The United States could have an instantly strong centrist party if Blue Dog Democrats and Main Street Republicans came together in a centrist party. This third party would ally with Democrats on some issues and Republicans on others. The United States does not need an either-or two-party system. The United States suffers increasingly for this system.
Many of Europe’s political parties were born of such party splits.
Heath Shuler’s recent intra-party challenge to Nancy Pelosi drew more interest than connoted by his 43 votes. We could add to that the 28 Blue Dog losses in this year’s House races. Comparable centrist Democratic Senators who might be interested include North Dakota’s Kent Conrad.
Of course, there aren’t many center-right Congressional Republicans any more. But if Blue Dog Dems led the way, a few of Congress’s less dogmatic Republicans might be enticed. Thirty-eight-year-old Shuler himself, a former star quarterback, would make an interesting party leader, but his pro-life stance would probably have soften.
In state legislative politics, many Democrats on the losing side in North Carolina and Georgia this year, and in other southern and Midwestern states, would be naturally curious about a Blue-Dog secession. So would East and West Coast independents and Republicans tired of Democratic domination of their state legislatures and Congressional delegations, such as the Moderate Party of Rhode Island.
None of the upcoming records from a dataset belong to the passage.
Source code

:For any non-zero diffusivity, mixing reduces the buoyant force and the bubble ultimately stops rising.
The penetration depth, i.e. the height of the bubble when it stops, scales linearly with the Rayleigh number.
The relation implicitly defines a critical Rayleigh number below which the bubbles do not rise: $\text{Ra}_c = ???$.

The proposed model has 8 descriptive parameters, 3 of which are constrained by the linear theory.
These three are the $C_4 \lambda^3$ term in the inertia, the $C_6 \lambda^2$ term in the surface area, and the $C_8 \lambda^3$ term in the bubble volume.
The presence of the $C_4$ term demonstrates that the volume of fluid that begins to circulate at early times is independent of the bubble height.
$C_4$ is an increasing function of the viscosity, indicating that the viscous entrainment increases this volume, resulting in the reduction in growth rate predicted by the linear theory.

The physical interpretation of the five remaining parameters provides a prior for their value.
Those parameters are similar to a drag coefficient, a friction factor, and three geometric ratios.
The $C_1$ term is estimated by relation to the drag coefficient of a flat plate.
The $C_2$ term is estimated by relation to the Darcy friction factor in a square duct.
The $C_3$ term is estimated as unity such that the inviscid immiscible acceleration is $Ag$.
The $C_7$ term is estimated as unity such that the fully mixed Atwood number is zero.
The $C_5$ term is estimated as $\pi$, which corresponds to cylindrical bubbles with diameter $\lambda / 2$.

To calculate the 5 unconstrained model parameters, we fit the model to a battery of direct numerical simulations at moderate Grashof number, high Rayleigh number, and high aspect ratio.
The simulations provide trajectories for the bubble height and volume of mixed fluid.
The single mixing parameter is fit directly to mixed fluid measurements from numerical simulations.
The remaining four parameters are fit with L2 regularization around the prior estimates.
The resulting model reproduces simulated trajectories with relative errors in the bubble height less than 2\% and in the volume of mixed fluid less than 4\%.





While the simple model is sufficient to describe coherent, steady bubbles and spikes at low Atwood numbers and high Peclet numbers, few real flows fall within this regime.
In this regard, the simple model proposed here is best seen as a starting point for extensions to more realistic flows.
Of course, elected officials tend to play it safe, and abandoning the party that got you elected in the first place is not a safe bet. But for many of these relative moderates, the alternative of a facing bienniel one-two punch isn’t pretty either — first from the party’s ideologically motivated in a primary election, and then from the opposing party in the general election. That’s why it might make the most sense to look to recently defeated Blue Dogs for such a third party. South Dakota’s young Stephanie Herseth Sandlin was chair of the Blue Dogs until her near loss this November.
So what do you say, Blue Dogs? How far left are you willing to go with national Democrats? Will you consider forming a third, centrist party?